One euro exactly, the older man said, in English. I paid, and left the shop.

NINE

T
he days went by slowly, and my sense of being entirely alone in the city intensified. Most days I stayed indoors, reading, but I read without pleasure. On the occasions when I went out, I wandered aimlessly in the parks and in the museum district. The stones paving the streets were sodden, liquid underfoot, and the sky, dirty for days, was redolent with moisture.

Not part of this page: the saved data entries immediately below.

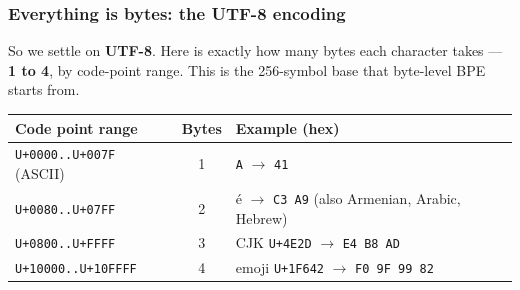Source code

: \documentclass[aspectratio=169]{beamer}
\begin{document}
\begin{frame}
\frametitle{Everything is bytes: the UTF-8 encoding}
\vspace{-0.1cm}
{\small So we settle on \textbf{UTF-8}. Here is exactly how many bytes each character takes --- \textbf{1 to 4}, by code-point range. This is the 256-symbol base that byte-level BPE starts from.}

\vspace{0.25cm}
\begin{center}
{\small
\renewcommand{\arraystretch}{1.45}
\begin{tabular}{l c l}
  \textbf{Code point range} & \textbf{Bytes} & \textbf{Example (hex)}\\
  \hline
  \texttt{U+0000..U+007F} (ASCII) & 1 & \texttt{A} $\to$ \texttt{41}\\
  \texttt{U+0080..U+07FF} & 2 & \'e $\to$ \texttt{C3 A9} \; {\scriptsize (also Armenian, Arabic, Hebrew)}\\
  \texttt{U+0800..U+FFFF} & 3 & CJK \texttt{U+4E2D} $\to$ \texttt{E4 B8 AD}\\
  \texttt{U+10000..U+10FFFF} & 4 & emoji \texttt{U+1F642} $\to$ \texttt{F0 9F 99 82}\\
  \hline
\end{tabular}
}
\end{center}

\vspace{0.3cm}
\begin{center}
\end{center}
\end{frame}

\end{document}
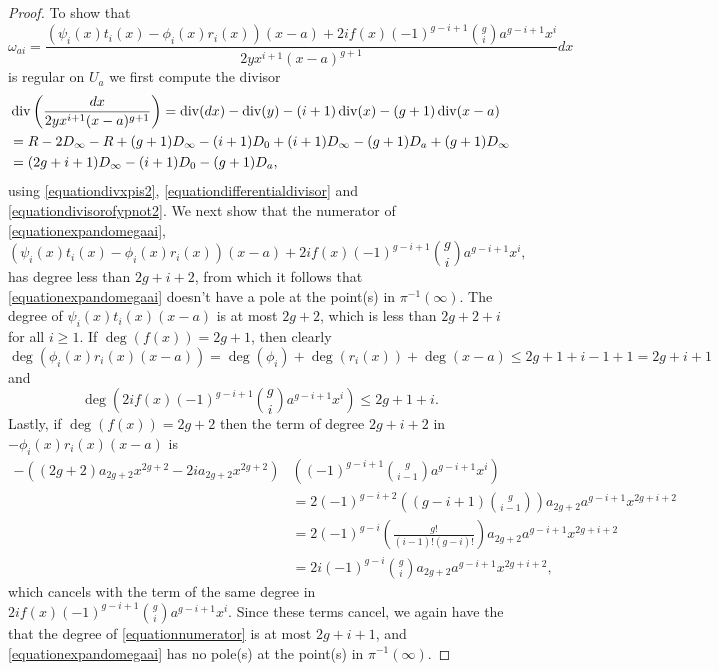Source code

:\begin{proof}
    To show that
        \begin{equation}\label{equationexpandomegaai}
        \omega_{a i} =  \frac{(\psi_i(x)t_i(x) - \phi_i(x)r_i(x))(x-a) + 2if(x)(-1)^{g-i+1}\binom{g}{i} a^{g-i+1}x^i}{2yx^{i+1}(x-a)^{g+1}}dx
        \end{equation}
    is regular on $U_a$ we first compute the divisor
        \begin{align*}
        & \operatorname{div}\left( \frac{dx}{2yx^{i+1}(x-a)^{g+1}}\right)  = \operatorname{div}(dx) - \operatorname{div}(y) - (i+1)\operatorname{div}(x) - (g+1)\operatorname{div}(x-a) \\
        & = R - 2D_\infty - R + (g+1)D_\infty - (i+1)D_0 + (i+1)D_\infty  - (g+1)D_a + (g+1)D_\infty \\
        & = (2g+i+1)D_\infty -(i+1)D_0 - (g+1)D_a,
        \end{align*}
    using \eqref{equationdivxpis2}, \eqref{equationdifferentialdivisor} and \eqref{equationdivisorofypnot2}.
    We next show that the numerator of \eqref{equationexpandomegaai},
        \begin{equation}\label{equationnumerator}
        {(\psi_i(x)t_i(x) - \phi_i(x)r_i(x))(x-a) + 2if(x)(-1)^{g-i+1}\binom{g}{i} a^{g-i+1}x^i},
        \end{equation}
    has degree less than $2g+i+2$, from which it follows that \eqref{equationexpandomegaai} doesn't have a pole at the point(s) in $\pi^{-1}(\infty)$.
    The degree of $\psi_i(x)t_i(x)(x-a)$ is at most $2g+2$, which is less than $2g+2+i$ for all $i \geq 1$.
    If $\deg(f(x)) = 2g+1$, then clearly
        \[
        \deg\left( \phi_i(x)r_i(x)(x-a) \right) = \deg(\phi_i) + \deg(r_i(x)) + \deg(x-a) \leq 2g+1 + i-1 +1 = 2g+i+1
        \]
    and
        \[
        \deg \left( 2if(x)(-1)^{g-i+1}\binom{g}{i} a^{g-i+1}x^i \right)  \leq  2g+1+i .
        \]
    Lastly, if $\deg(f(x)) = 2g+2$ then the term of degree $2g+i+2$ in $-\phi_i(x)r_i(x)(x-a)$ is
        \begin{align*}
        -((2g+2)a_{2g+2}x^{2g+2}-2ia_{2g+2}x^{2g+2})&\left( (-1)^{g-i+1}\binom{g}{i-1}a^{g-i+1}x^i\right) \\
        &  = 2(-1)^{g-i+2}\left( (g-i+1)\binom{g}{i-1} \right) a_{2g+2}a^{g-i+1}x^{2g+i+2} \\
        & = 2(-1)^{g-i} \left( \frac{g!}{(i-1)!(g-i)!} \right) a_{2g+2}a^{g-i+1}x^{2g+i+2} \\
        & = 2i(-1)^{g-i}\binom{g}{i}a_{2g+2}a^{g-i+1}x^{2g+i+2},
        \end{align*}
    which cancels with the term of the same degree in $2if(x)(-1)^{g-i+1}\binom{g}{i}a^{g-i+1}x^i$.
    Since these terms cancel, we again have the that the degree of \eqref{equationnumerator} is at most $2g+i+1$, and \eqref{equationexpandomegaai} has no pole(s) at the point(s) in $\pi^{-1}(\infty)$.
    

\end{proof}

I went to a café in Grand Sablon one afternoon, sometime after the lunch hour. I was one of only two customers, the city being rather quiet in the week between Christmas and New Year’s Day. The other person in the café was a middle-aged tourist who, I noticed when I came in, was scrutinizing a map. In the small interior, which was lit by the diffuse light from outside, she looked pallid, and her gray hair caught the light with a dull shine. The café was old, or had been done up to look old, with darkly polished wood lining its walls and several oil paintings in tarnished gold-leaf frames. The paintings were marine scenes, choppy seas on which quartermasters
and merchant ships listed perilously. The seas and skies were without a doubt much darker than they were when they had been painted, and the once-white sails had yellowed with age.